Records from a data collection
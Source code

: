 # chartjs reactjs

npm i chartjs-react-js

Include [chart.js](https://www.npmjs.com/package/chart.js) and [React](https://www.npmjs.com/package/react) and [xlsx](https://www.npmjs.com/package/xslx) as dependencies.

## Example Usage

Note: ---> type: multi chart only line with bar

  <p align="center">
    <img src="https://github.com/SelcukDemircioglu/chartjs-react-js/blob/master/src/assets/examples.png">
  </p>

* * *

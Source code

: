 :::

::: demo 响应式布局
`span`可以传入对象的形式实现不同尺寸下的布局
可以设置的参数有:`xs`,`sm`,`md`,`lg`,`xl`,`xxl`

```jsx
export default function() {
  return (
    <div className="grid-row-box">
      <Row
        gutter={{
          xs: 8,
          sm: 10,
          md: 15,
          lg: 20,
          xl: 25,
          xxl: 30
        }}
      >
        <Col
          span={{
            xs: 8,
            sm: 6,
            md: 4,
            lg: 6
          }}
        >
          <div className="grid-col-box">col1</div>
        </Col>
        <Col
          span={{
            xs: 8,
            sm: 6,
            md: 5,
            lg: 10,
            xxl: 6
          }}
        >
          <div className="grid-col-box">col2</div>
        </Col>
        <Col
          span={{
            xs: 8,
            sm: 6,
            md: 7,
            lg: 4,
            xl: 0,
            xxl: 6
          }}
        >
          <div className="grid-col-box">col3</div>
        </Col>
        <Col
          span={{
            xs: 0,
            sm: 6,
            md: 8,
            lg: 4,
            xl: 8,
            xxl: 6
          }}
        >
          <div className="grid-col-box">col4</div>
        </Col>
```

---

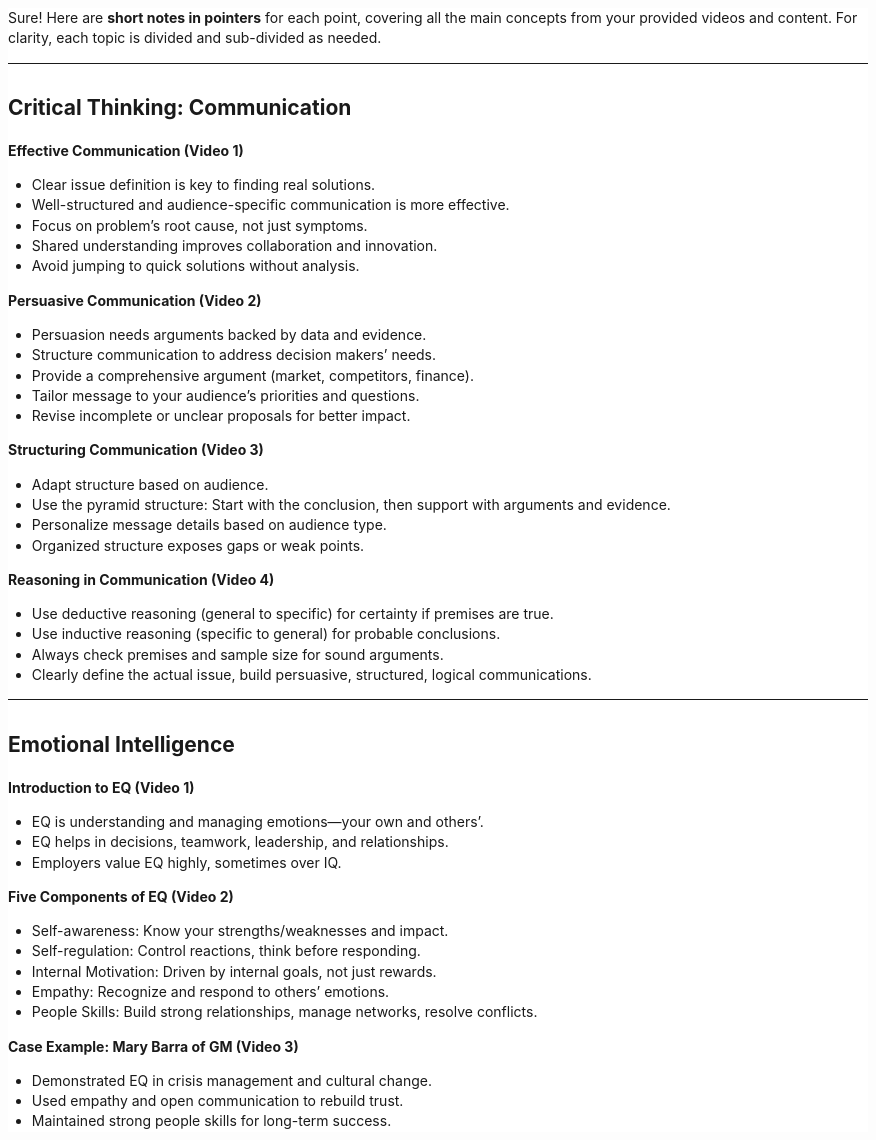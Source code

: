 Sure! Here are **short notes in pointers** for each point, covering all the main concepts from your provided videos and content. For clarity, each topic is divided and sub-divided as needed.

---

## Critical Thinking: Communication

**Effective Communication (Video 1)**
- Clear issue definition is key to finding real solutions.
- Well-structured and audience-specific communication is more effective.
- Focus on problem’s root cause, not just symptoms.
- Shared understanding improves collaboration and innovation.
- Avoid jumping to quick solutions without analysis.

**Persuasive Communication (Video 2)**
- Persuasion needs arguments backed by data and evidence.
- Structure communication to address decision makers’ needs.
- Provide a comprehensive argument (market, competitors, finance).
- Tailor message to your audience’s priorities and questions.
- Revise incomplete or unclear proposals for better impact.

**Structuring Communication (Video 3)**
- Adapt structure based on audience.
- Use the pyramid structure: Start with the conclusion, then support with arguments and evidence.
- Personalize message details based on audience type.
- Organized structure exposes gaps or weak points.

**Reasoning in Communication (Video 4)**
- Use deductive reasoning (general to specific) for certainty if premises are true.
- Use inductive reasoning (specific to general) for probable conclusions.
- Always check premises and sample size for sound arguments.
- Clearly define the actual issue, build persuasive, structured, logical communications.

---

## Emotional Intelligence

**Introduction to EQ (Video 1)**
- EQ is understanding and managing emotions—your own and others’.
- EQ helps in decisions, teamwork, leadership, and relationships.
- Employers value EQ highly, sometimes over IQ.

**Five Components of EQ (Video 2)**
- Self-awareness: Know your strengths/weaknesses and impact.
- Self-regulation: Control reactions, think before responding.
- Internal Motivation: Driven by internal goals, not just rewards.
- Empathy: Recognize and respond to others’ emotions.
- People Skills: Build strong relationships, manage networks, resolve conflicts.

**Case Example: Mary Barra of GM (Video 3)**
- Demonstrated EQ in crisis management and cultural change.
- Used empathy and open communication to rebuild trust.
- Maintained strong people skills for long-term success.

_WHAT IS NEEDED:_ On how many lines above does the word "others" appear? Only the number should be given.

_EXERCISE ANSWER:_ 2